About this exercise:
Which lines in the material below contain the word "from"? Copy each of them.

════

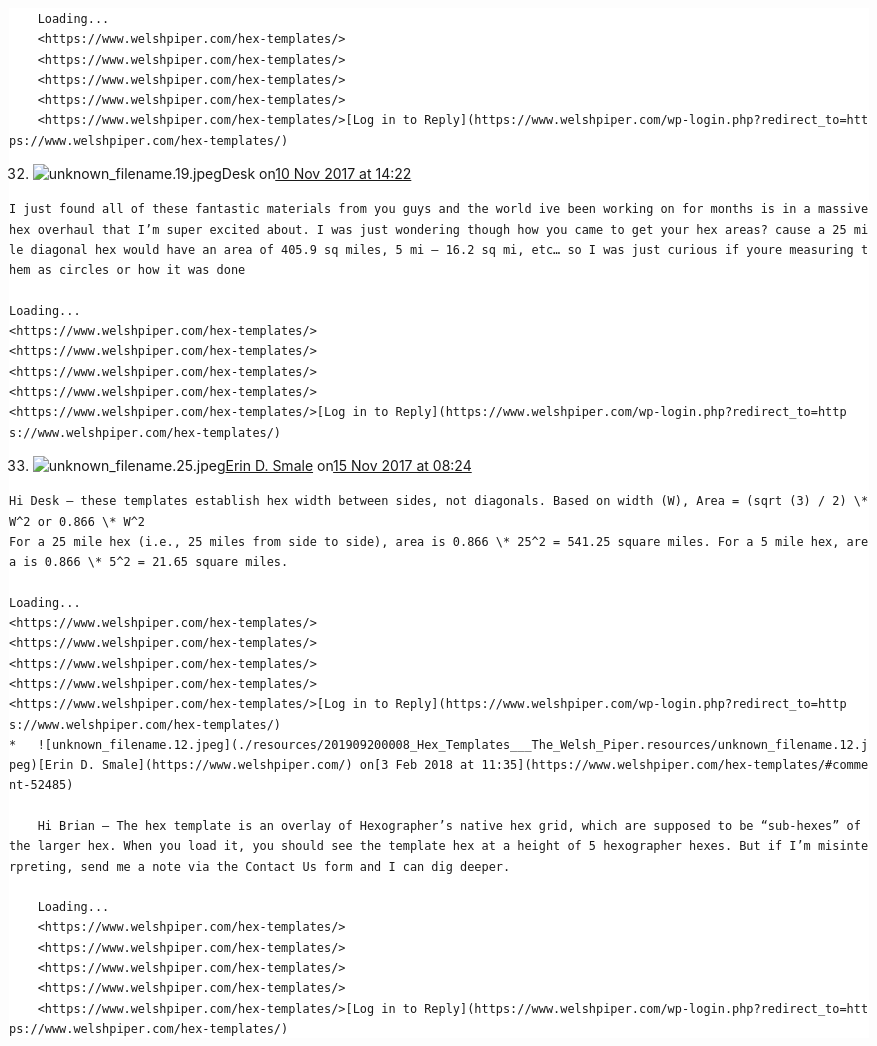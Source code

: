         Loading...
        <https://www.welshpiper.com/hex-templates/>
        <https://www.welshpiper.com/hex-templates/>
        <https://www.welshpiper.com/hex-templates/>
        <https://www.welshpiper.com/hex-templates/>
        <https://www.welshpiper.com/hex-templates/>[Log in to Reply](https://www.welshpiper.com/wp-login.php?redirect_to=https://www.welshpiper.com/hex-templates/)
        
32.  ![unknown_filename.19.jpeg](./resources/201909200008_Hex_Templates___The_Welsh_Piper.resources/unknown_filename.19.jpeg)Desk on[10 Nov 2017 at 14:22](https://www.welshpiper.com/hex-templates/#comment-52478)
    
    I just found all of these fantastic materials from you guys and the world ive been working on for months is in a massive hex overhaul that I’m super excited about. I was just wondering though how you came to get your hex areas? cause a 25 mile diagonal hex would have an area of 405.9 sq miles, 5 mi – 16.2 sq mi, etc… so I was just curious if youre measuring them as circles or how it was done
    
    Loading...
    <https://www.welshpiper.com/hex-templates/>
    <https://www.welshpiper.com/hex-templates/>
    <https://www.welshpiper.com/hex-templates/>
    <https://www.welshpiper.com/hex-templates/>
    <https://www.welshpiper.com/hex-templates/>[Log in to Reply](https://www.welshpiper.com/wp-login.php?redirect_to=https://www.welshpiper.com/hex-templates/)
    
33.  ![unknown_filename.25.jpeg](./resources/201909200008_Hex_Templates___The_Welsh_Piper.resources/unknown_filename.25.jpeg)[Erin D. Smale](https://www.welshpiper.com/) on[15 Nov 2017 at 08:24](https://www.welshpiper.com/hex-templates/#comment-52479)
    
    Hi Desk – these templates establish hex width between sides, not diagonals. Based on width (W), Area = (sqrt (3) / 2) \* W^2 or 0.866 \* W^2
    For a 25 mile hex (i.e., 25 miles from side to side), area is 0.866 \* 25^2 = 541.25 square miles. For a 5 mile hex, area is 0.866 \* 5^2 = 21.65 square miles.
    
    Loading...
    <https://www.welshpiper.com/hex-templates/>
    <https://www.welshpiper.com/hex-templates/>
    <https://www.welshpiper.com/hex-templates/>
    <https://www.welshpiper.com/hex-templates/>
    <https://www.welshpiper.com/hex-templates/>[Log in to Reply](https://www.welshpiper.com/wp-login.php?redirect_to=https://www.welshpiper.com/hex-templates/)
    *   ![unknown_filename.12.jpeg](./resources/201909200008_Hex_Templates___The_Welsh_Piper.resources/unknown_filename.12.jpeg)[Erin D. Smale](https://www.welshpiper.com/) on[3 Feb 2018 at 11:35](https://www.welshpiper.com/hex-templates/#comment-52485)
        
        Hi Brian – The hex template is an overlay of Hexographer’s native hex grid, which are supposed to be “sub-hexes” of the larger hex. When you load it, you should see the template hex at a height of 5 hexographer hexes. But if I’m misinterpreting, send me a note via the Contact Us form and I can dig deeper.
        
        Loading...
        <https://www.welshpiper.com/hex-templates/>
        <https://www.welshpiper.com/hex-templates/>
        <https://www.welshpiper.com/hex-templates/>
        <https://www.welshpiper.com/hex-templates/>
        <https://www.welshpiper.com/hex-templates/>[Log in to Reply](https://www.welshpiper.com/wp-login.php?redirect_to=https://www.welshpiper.com/hex-templates/)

════

Solution below:
    I just found all of these fantastic materials from you guys and the world ive been working on for months is in a massive hex overhaul that I’m super excited about. I was just wondering though how you came to get your hex areas? cause a 25 mile diagonal hex would have an area of 405.9 sq miles, 5 mi – 16.2 sq mi, etc… so I was just curious if youre measuring them as circles or how it was done
    For a 25 mile hex (i.e., 25 miles from side to side), area is 0.866 \* 25^2 = 541.25 square miles. For a 5 mile hex, area is 0.866 \* 5^2 = 21.65 square miles.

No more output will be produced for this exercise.